◆ Exercise directions: Will you output the entries below exactly, skipping every image they contain?

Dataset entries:

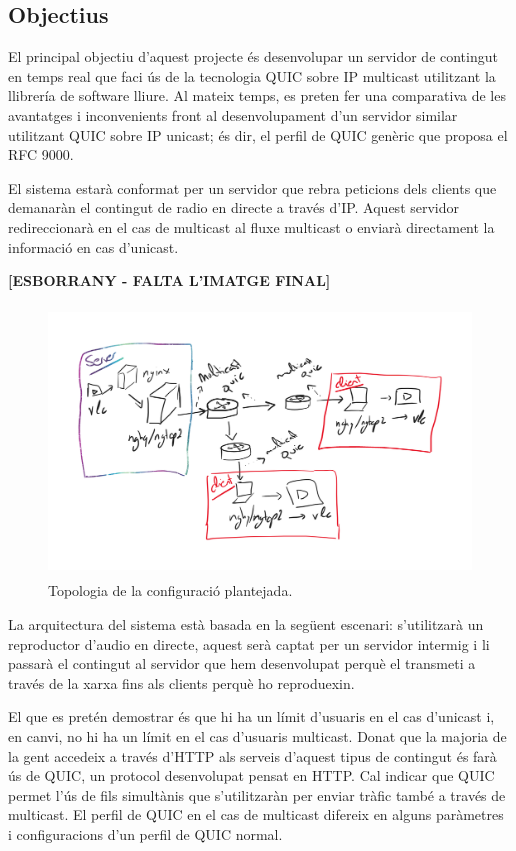 \subsection{Objectius}
{
    El principal objectiu d'aquest projecte és desenvolupar un servidor de contingut en temps real que faci ús de la tecnologia
    QUIC sobre \ac{IP} multicast utilitzant la llibrería de software lliure. Al mateix temps, es preten fer una comparativa de les
    avantatges i inconvenients front al desenvolupament d'un servidor similar utilitzant QUIC sobre IP unicast; és dir, el perfil
    de QUIC genèric que proposa el \ac{RFC} 9000.

    El sistema estarà conformat per un servidor que rebra peticions dels clients que demanaràn el contingut de radio en directe a
    través d'\ac{IP}. Aquest servidor redireccionarà en el cas de multicast al fluxe multicast o enviarà directament la informació en
    cas d'unicast.

    \textbf{[ESBORRANY - FALTA L'IMATGE FINAL]}
    \begin{figure}[H]
        \label{fig:esborrany_configuracio}
        \centering
        \includegraphics[width=15cm, height=7.2cm]{img/01_introduccio/topologia_conf.png}
        \caption[Trafic d'Internet]{\footnotesize{Topologia de la configuració plantejada.}}
    \end{figure}

    La arquitectura del sistema està basada en la següent escenari: s'utilitzarà un reproductor d'audio en directe, aquest serà captat
    per un servidor intermig i li passarà el contingut al servidor que hem desenvolupat perquè el transmeti a través de la xarxa fins als
    clients perquè ho reproduexin.

    El que es pretén demostrar és que hi ha un límit d'usuaris en el cas d'unicast i, en canvi, no hi ha un límit en el cas d'usuaris multicast.
    Donat que la majoria de la gent accedeix a través d'HTTP als serveis d'aquest tipus de contingut és farà ús de QUIC, un protocol desenvolupat
    pensat en HTTP. Cal indicar que QUIC permet l'ús de fils simultànis que s'utilitzaràn per enviar tràfic també a través de multicast. El perfil
    de QUIC en el cas de multicast difereix en alguns paràmetres i configuracions d'un perfil de QUIC normal.
}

◆ Task result:
 \subsection{Objectius}
{
    El principal objectiu d'aquest projecte és desenvolupar un servidor de contingut en temps real que faci ús de la tecnologia
    QUIC sobre \ac{IP} multicast utilitzant la llibrería de software lliure. Al mateix temps, es preten fer una comparativa de les
    avantatges i inconvenients front al desenvolupament d'un servidor similar utilitzant QUIC sobre IP unicast; és dir, el perfil
    de QUIC genèric que proposa el \ac{RFC} 9000.

    El sistema estarà conformat per un servidor que rebra peticions dels clients que demanaràn el contingut de radio en directe a
    través d'\ac{IP}. Aquest servidor redireccionarà en el cas de multicast al fluxe multicast o enviarà directament la informació en
    cas d'unicast.

    \textbf{[ESBORRANY - FALTA L'IMATGE FINAL]}
    \begin{figure}[H]
        \label{fig:esborrany_configuracio}
        \centering
        \includegraphics[width=15cm, height=7.2cm]{img/01_introduccio/topologia_conf.png}
        \caption[Trafic d'Internet]{\footnotesize{Topologia de la configuració plantejada.}}
    \end{figure}

    La arquitectura del sistema està basada en la següent escenari: s'utilitzarà un reproductor d'audio en directe, aquest serà captat
    per un servidor intermig i li passarà el contingut al servidor que hem desenvolupat perquè el transmeti a través de la xarxa fins als
    clients perquè ho reproduexin.

    El que es pretén demostrar és que hi ha un límit d'usuaris en el cas d'unicast i, en canvi, no hi ha un límit en el cas d'usuaris multicast.
    Donat que la majoria de la gent accedeix a través d'HTTP als serveis d'aquest tipus de contingut és farà ús de QUIC, un protocol desenvolupat
    pensat en HTTP. Cal indicar que QUIC permet l'ús de fils simultànis que s'utilitzaràn per enviar tràfic també a través de multicast. El perfil
    de QUIC en el cas de multicast difereix en alguns paràmetres i configuracions d'un perfil de QUIC normal.
}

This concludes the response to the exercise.